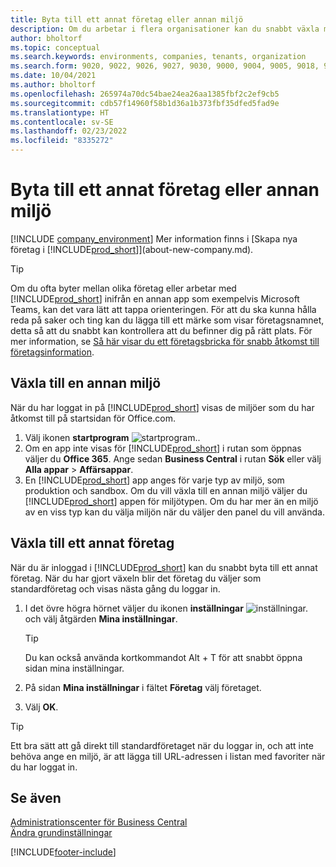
 ```yaml
---
title: Byta till ett annat företag eller annan miljö
description: Om du arbetar i flera organisationer kan du snabbt växla mellan olika miljöer och företag.
author: bholtorf
ms.topic: conceptual
ms.search.keywords: environments, companies, tenants, organization
ms.search.form: 9020, 9022, 9026, 9027, 9030, 9000, 9004, 9005, 9018, 9006, 9007, 9010, 9016, 9017
ms.date: 10/04/2021
ms.author: bholtorf
ms.openlocfilehash: 265974a70dc54bae24ea26aa1385fbf2c2ef9cb5
ms.sourcegitcommit: cdb57f14960f58b1d36a1b373fbf35dfed5fad9e
ms.translationtype: HT
ms.contentlocale: sv-SE
ms.lasthandoff: 02/23/2022
ms.locfileid: "8335272"
---
```

# <a name="switching-to-another-company-or-environment"></a>Byta till ett annat företag eller annan miljö

[!INCLUDE [company_environment](includes/company_environment.md)] Mer information finns i [Skapa nya företag i [!INCLUDE[prod_short](includes/prod_short.md)]](about-new-company.md).  

> [!TIP]
> Om du ofta byter mellan olika företag eller arbetar med [!INCLUDE[prod_short](includes/prod_short.md)] inifrån en annan app som exempelvis Microsoft Teams, kan det vara lätt att tappa orienteringen. För att du ska kunna hålla reda på saker och ting kan du lägga till ett märke som visar företagsnamnet, detta så att du snabbt kan kontrollera att du befinner dig på rätt plats. För mer information, se [Så här visar du ett företagsbricka för snabb åtkomst till företagsinformation](ui-change-basic-settings.md#badge).

## <a name="switch-to-another-environment"></a>Växla till en annan miljö

När du har loggat in på [!INCLUDE[prod_short](includes/prod_short.md)] visas de miljöer som du har åtkomst till på startsidan för Office.com. 

1. Välj ikonen **startprogram** ![startprogram.](media/app-launcher-icon.png "Programmarstartbild ger till gång till fler funktioner").
2. Om en app inte visas för [!INCLUDE[prod_short](includes/prod_short.md)] i rutan som öppnas väljer du **Office 365**. Ange sedan **Business Central** i rutan **Sök** eller välj **Alla appar** > **Affärsappar**.   
3. En [!INCLUDE[prod_short](includes/prod_short.md)] app anges för varje typ av miljö, som produktion och sandbox. Om du vill växla till en annan miljö väljer du [!INCLUDE[prod_short](includes/prod_short.md)] appen för miljötypen. Om du har mer än en miljö av en viss typ kan du välja miljön när du väljer den panel du vill använda.

<!--
The following image shows tiles for accessing production and sandbox environments on the Dynamics 365 Home page.

:::image type="content" source="media/app-picker-environments.png" alt-text="The Dynamics 365 Home page showing production and sandbox environments.":::
-->
## <a name="switch-to-another-company"></a>Växla till ett annat företag

När du är inloggad i [!INCLUDE[prod_short](includes/prod_short.md)] kan du snabbt byta till ett annat företag. När du har gjort växeln blir det företag du väljer som standardföretag och visas nästa gång du loggar in.

1. I det övre högra hörnet väljer du ikonen **inställningar** ![inställningar.](media/ui-experience/settings_icon_small.png "Inställningsikon för rollcenter") och välj åtgärden **Mina inställningar**.

    > [!TIP]
    > Du kan också använda kortkommandot Alt + T för att snabbt öppna sidan mina inställningar.

2. På sidan **Mina inställningar** i fältet **Företag** välj företaget.  
3. Välj **OK**.

> [!TIP]
> Ett bra sätt att gå direkt till standardföretaget när du loggar in, och att inte behöva ange en miljö, är att lägga till URL-adressen i listan med favoriter när du har loggat in.

## <a name="see-also"></a>Se även

[Administrationscenter för Business Central](/dynamics365/business-central/dev-itpro/administration/tenant-admin-center)  
[Ändra grundinställningar](ui-change-basic-settings.md)  


[!INCLUDE[footer-include](includes/footer-banner.md)]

.....

Exercise prompt - Would you please repeat exactly the lines above, starting at the line with "När du är inloggad" and stopping at the line with "[Administrationscenter för Business", both included?

Answer box -
När du är inloggad i [!INCLUDE[prod_short](includes/prod_short.md)] kan du snabbt byta till ett annat företag. När du har gjort växeln blir det företag du väljer som standardföretag och visas nästa gång du loggar in.

1. I det övre högra hörnet väljer du ikonen **inställningar** ![inställningar.](media/ui-experience/settings_icon_small.png "Inställningsikon för rollcenter") och välj åtgärden **Mina inställningar**.

    > [!TIP]
    > Du kan också använda kortkommandot Alt + T för att snabbt öppna sidan mina inställningar.

2. På sidan **Mina inställningar** i fältet **Företag** välj företaget.  
3. Välj **OK**.

> [!TIP]
> Ett bra sätt att gå direkt till standardföretaget när du loggar in, och att inte behöva ange en miljö, är att lägga till URL-adressen i listan med favoriter när du har loggat in.

## <a name="see-also"></a>Se även

[Administrationscenter för Business Central](/dynamics365/business-central/dev-itpro/administration/tenant-admin-center)  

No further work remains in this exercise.